Equal sets
Two sets \(A\) and \(B\) are said to be equal if each element of \(A\) is an element of \(B\) and each element of is an element of \(A\). Thus, two sets \(A\) and \(B\) are equal if they have exactly the same elements but the order in which the elements in the two sets are written is immaterial.
If sets \(A\) and \(B\) are equal, then we write \(A=B\).
For example,
(i) \(A=\{4,5,6,7\}, \mathrm{B}=\{5,6,4,7\}\).
Here, \(A\) and \(B\) have exactly the same elements.
Therefore, \(A=B\).
(ii) \(A=\) Set of letters of the word LOYAL
\(B=\) Set of letters of the word ALLOY
Here, \(A=\{\mathrm{L}, \mathrm{O}, \mathrm{Y}, \mathrm{A}\}\) and \(B=\{\mathrm{A}, \mathrm{L}, \mathrm{O}, \mathrm{Y}\}\)
Therefore, \(A=B\).
Note that two sets \(A\) and \(B\) are equal if
\(x \in A \Rightarrow x \in B\) and \(x \in B \Rightarrow x \in A\).
(iii) Let \(\mathrm{A}=\{1,2,3,4\}\) and \(\quad \mathrm{B}=\{3,1,4,2\}\). Then \(\mathrm{A}=\mathrm{B}\).
Note: A set does not change if one or more elements of the set are repeated. For example, the sets \(\mathrm{A}=\{1,2,3\}\) and \(\mathrm{B}=\{2,2,1,3,3\}\) are equal, since each element of \(\mathrm{A}\) is in \(\mathrm{B}\) and vice-versa (the order in which elements in a set are represented does not matter). That is why we generally do not repeat any element in describing a set.
Example 8: Find the pairs of equal sets, if any, and give reasons:
Given sets:
\(A=\{0\}\)
\(B=\{x: x>15\) and \(x<5\}\)
\(C=\{x: x-5=0\}\)
\(D=\left\{x: x^2=25\right\}\)
\(E=\left\{x: x\right.\) is an integral positive root of the equation \(\left.x^2-2 x-15=0\right\}\)
Solution: Since \(0 \in A\) and 0 does not belong to any of the sets \(B, C, D\) and \(E\), it follows that, \(\mathrm{A} \neq \mathrm{B}, \mathrm{A} \neq \mathrm{C}, \mathrm{A} \neq \mathrm{D}, \mathrm{A} \neq \mathrm{E}\).

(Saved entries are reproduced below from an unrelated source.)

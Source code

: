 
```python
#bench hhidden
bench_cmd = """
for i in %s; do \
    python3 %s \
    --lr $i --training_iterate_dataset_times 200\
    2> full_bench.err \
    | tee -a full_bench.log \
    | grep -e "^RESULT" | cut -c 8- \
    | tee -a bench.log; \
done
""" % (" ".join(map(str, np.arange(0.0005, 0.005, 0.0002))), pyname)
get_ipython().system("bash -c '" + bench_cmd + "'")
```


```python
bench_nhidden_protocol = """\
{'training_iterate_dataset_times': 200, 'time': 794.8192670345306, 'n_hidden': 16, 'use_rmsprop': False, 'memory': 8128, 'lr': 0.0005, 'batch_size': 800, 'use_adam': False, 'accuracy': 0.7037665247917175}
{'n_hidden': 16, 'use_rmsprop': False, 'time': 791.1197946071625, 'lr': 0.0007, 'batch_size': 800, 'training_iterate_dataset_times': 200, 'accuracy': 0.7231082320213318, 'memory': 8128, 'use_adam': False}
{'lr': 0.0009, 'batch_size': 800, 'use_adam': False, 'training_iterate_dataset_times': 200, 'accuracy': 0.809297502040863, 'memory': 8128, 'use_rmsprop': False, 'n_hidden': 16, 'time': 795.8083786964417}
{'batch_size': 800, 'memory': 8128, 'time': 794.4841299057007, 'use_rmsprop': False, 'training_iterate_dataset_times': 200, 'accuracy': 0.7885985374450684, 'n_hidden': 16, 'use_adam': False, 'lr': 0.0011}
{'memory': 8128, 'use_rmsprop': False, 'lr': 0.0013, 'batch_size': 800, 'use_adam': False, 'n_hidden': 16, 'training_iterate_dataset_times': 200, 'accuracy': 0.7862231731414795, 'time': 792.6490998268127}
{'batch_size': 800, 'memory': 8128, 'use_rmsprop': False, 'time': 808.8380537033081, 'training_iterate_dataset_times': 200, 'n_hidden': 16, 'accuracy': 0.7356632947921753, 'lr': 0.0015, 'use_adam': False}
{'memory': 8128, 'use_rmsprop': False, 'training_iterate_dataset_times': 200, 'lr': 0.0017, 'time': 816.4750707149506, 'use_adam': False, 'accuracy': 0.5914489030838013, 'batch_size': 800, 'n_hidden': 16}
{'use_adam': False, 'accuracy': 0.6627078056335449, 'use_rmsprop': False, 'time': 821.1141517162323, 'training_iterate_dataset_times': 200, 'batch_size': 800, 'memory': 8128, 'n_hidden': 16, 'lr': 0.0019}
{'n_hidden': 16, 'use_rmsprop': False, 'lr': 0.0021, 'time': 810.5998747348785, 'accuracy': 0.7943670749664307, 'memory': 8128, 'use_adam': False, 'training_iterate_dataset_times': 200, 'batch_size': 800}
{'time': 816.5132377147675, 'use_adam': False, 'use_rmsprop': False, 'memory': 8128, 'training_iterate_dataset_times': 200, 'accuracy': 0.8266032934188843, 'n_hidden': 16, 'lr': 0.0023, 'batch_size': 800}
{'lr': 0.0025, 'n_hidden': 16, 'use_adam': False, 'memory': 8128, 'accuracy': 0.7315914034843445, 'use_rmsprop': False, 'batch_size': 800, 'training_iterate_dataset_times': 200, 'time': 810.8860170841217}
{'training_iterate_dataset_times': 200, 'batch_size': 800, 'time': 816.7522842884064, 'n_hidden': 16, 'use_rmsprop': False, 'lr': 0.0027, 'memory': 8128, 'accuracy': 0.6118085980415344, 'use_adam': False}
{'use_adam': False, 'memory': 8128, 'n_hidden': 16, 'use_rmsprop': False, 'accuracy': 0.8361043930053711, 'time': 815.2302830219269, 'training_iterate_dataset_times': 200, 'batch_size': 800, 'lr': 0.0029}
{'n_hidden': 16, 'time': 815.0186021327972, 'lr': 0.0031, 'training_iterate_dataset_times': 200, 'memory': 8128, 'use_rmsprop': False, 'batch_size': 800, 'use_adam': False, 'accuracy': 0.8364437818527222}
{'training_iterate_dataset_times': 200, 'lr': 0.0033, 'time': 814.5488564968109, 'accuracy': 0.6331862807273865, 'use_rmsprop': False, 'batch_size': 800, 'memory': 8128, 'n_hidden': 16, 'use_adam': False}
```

Since \(\mathrm{B}=\phi\) but none of the other sets are empty. Therefore \(\mathrm{B} \neq \mathrm{C}, \mathrm{B} \neq \mathrm{D}\) and \(\mathrm{B} \neq \mathrm{E}\). Also \(\mathrm{C}=\{5\}\) but \(-5 \in \mathrm{D}\), hence \(\mathrm{C} \neq \mathrm{D}\).
Since \(\mathrm{E}=\{5\}, \mathrm{C}=\mathrm{E}\). Further, \(\mathrm{D}=\{-5,5\}\) and \(\mathrm{E}=\{5\}\), we find that, \(\mathrm{D} \neq \mathrm{E}\). Thus, the only pair of equal sets is \(\mathrm{C}\) and \(\mathrm{E}\).
Singleton Set
A set having only one element is called a singleton set.
For example,
(i) \(A=\) The set of present President of India.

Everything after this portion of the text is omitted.